Anna Sale is the host and managing editor of Death, Sex & Money, WNYC’s interview show about the big questions and hard choices that are often left out of polite conversation.
Obama SuperPAC Push: What It Might Mean in NYC
Tuesday, February 07, 2012
The Obama campaign announced this week that it will encourage the president's supporters to give to the SuperPAC backing his reelection effort, and New York donors will be a prime target. A WNYC analysis of disclosure forms shows Romney's SuperPAC raised 44 times more than Obama's in New York last year.
Vogue editor Anna Wintour and actress Scarlett Johansson are hosting a glitzy fundraiser for President Barack Obama reelection campaign in the meatpacking district Tuesday night. But New York Democratic donors may be hearing from another set of fundraisers soon: the SuperPAC backing Obama's reelection effort.
New Yorkers made up less than four percent of the SuperPAC's haul in 2011, according to documents released last month. By comparison, Romney's SuperPAC raised a quarter of this money from New Yorkers. By comparison, Obama's campaign has raised slightly more from state residents than Romney's.
Overall, Obama's SuperPAC raised a seventh of Romney's SuperPAC last year.
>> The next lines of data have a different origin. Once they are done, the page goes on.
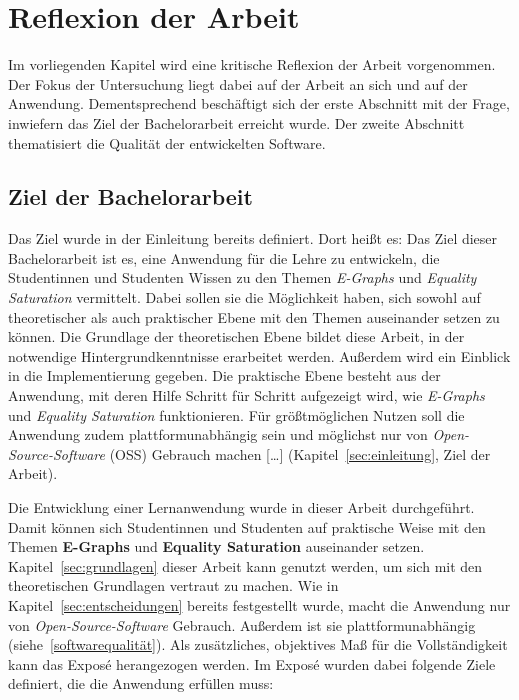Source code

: \section{Reflexion der Arbeit}\label{sec:reflexion}

Im vorliegenden Kapitel wird eine kritische Reflexion der Arbeit vorgenommen. 
Der Fokus der Untersuchung liegt dabei auf der Arbeit an sich und auf der Anwendung.
Dementsprechend beschäftigt sich der erste Abschnitt mit der Frage, inwiefern das Ziel der Bachelorarbeit erreicht wurde.
Der zweite Abschnitt thematisiert die Qualität der entwickelten Software.



\subsection{Ziel der Bachelorarbeit}\label{sub:ziel}

Das Ziel wurde in der Einleitung bereits definiert. Dort heißt es: 
\glqq Das Ziel dieser Bachelorarbeit ist es, eine Anwendung für die Lehre zu entwickeln, die Studentinnen und Studenten Wissen zu den Themen \textit{E-Graphs} und \textit{Equality Saturation}
vermittelt. Dabei sollen sie die Möglichkeit haben, sich sowohl auf theoretischer als auch praktischer Ebene mit den Themen auseinander setzen zu können.
Die Grundlage der theoretischen Ebene bildet diese Arbeit, in der notwendige Hintergrundkenntnisse erarbeitet werden. Außerdem wird ein Einblick in die Implementierung gegeben. 
Die praktische Ebene besteht aus der Anwendung, mit deren Hilfe Schritt für Schritt aufgezeigt wird, wie \textit{E-Graphs} und \textit{Equality Saturation} funktionieren.
Für grö{\ss}tmöglichen Nutzen soll die Anwendung zudem plattformunabhängig sein und möglichst nur von \textit{Open-Source-Software} (OSS) Gebrauch machen [\ldots]\grqq 
(Kapitel~\ref{sec:einleitung}, Ziel der Arbeit).

Die Entwicklung einer Lernanwendung wurde in dieser Arbeit durchgeführt. Damit können sich Studentinnen und Studenten auf praktische Weise mit den Themen 
\textbf{E-Graphs} und \textbf{Equality Saturation} auseinander setzen. Kapitel~\ref{sec:grundlagen} dieser Arbeit kann genutzt werden, um sich mit den
theoretischen Grundlagen vertraut zu machen. 
Wie in Kapitel~\ref{sec:entscheidungen} bereits festgestellt wurde, macht die Anwendung nur von \textit{Open-Source-Software} Gebrauch. Außerdem ist
sie plattformunabhängig (siehe~\ref{softwarequalität}).
Als zusätzliches, objektives Maß für die Vollständigkeit kann das Exposé herangezogen werden.
Im Exposé wurden dabei folgende Ziele definiert, die die Anwendung erfüllen muss:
Romney's is the most well-funded SuperPAC by far.
And with both Republicans and Democrats now zealously soliciting unlimited political donations for their parallel presidential campaigns this year, it's an open question what these new big-dollar checks for political ads will mean less available money for other things — like charitable causes.
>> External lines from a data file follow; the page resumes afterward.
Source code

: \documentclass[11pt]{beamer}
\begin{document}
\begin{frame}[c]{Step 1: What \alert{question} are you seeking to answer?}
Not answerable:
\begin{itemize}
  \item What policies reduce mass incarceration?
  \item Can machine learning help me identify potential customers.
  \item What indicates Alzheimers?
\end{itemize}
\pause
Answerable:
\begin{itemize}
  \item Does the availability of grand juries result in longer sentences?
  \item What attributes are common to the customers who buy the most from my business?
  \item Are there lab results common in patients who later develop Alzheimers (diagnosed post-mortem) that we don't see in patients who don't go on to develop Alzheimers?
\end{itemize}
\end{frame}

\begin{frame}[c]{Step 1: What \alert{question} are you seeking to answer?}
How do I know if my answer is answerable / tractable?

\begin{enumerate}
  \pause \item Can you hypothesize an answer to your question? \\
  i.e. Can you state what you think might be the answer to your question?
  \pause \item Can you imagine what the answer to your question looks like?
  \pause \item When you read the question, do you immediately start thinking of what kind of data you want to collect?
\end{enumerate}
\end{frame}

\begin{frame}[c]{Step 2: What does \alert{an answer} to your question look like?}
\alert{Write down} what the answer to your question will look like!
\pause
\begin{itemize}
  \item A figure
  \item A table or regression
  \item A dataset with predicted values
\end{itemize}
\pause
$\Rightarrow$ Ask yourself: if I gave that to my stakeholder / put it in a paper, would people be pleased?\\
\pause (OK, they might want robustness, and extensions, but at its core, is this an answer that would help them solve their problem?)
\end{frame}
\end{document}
"I think everybody in the charitable community knows that during a presidential campaign cycle, they may see less giving from their major donors," said Rockefeller Philanthropy Advisors president Melissa Berman, who represents high-wealth clients on both sides of the political spectrum.
She said reallocating giving is standard during presidential campaigns, even though philanthropic giving has tax benefits and political donations do not. But it remains unclear how much unlimited SuperPAC fundraising will amplify that phenomenon.
"We haven't heard anybody specifically say, I'm giving less to charity because I'm going to be putting a few million dollars into a SuperPAC," Berman said. "It's possible though, that that's going to affect how certain wealth holders make their decisions about their money this year.
Last year, though, was a banner year for high-dollar donations. The Journal of Philanthropy reported this week that the country's 50 largest donors gave 10.4 billion dollars, up $7 billion dollars from the year before.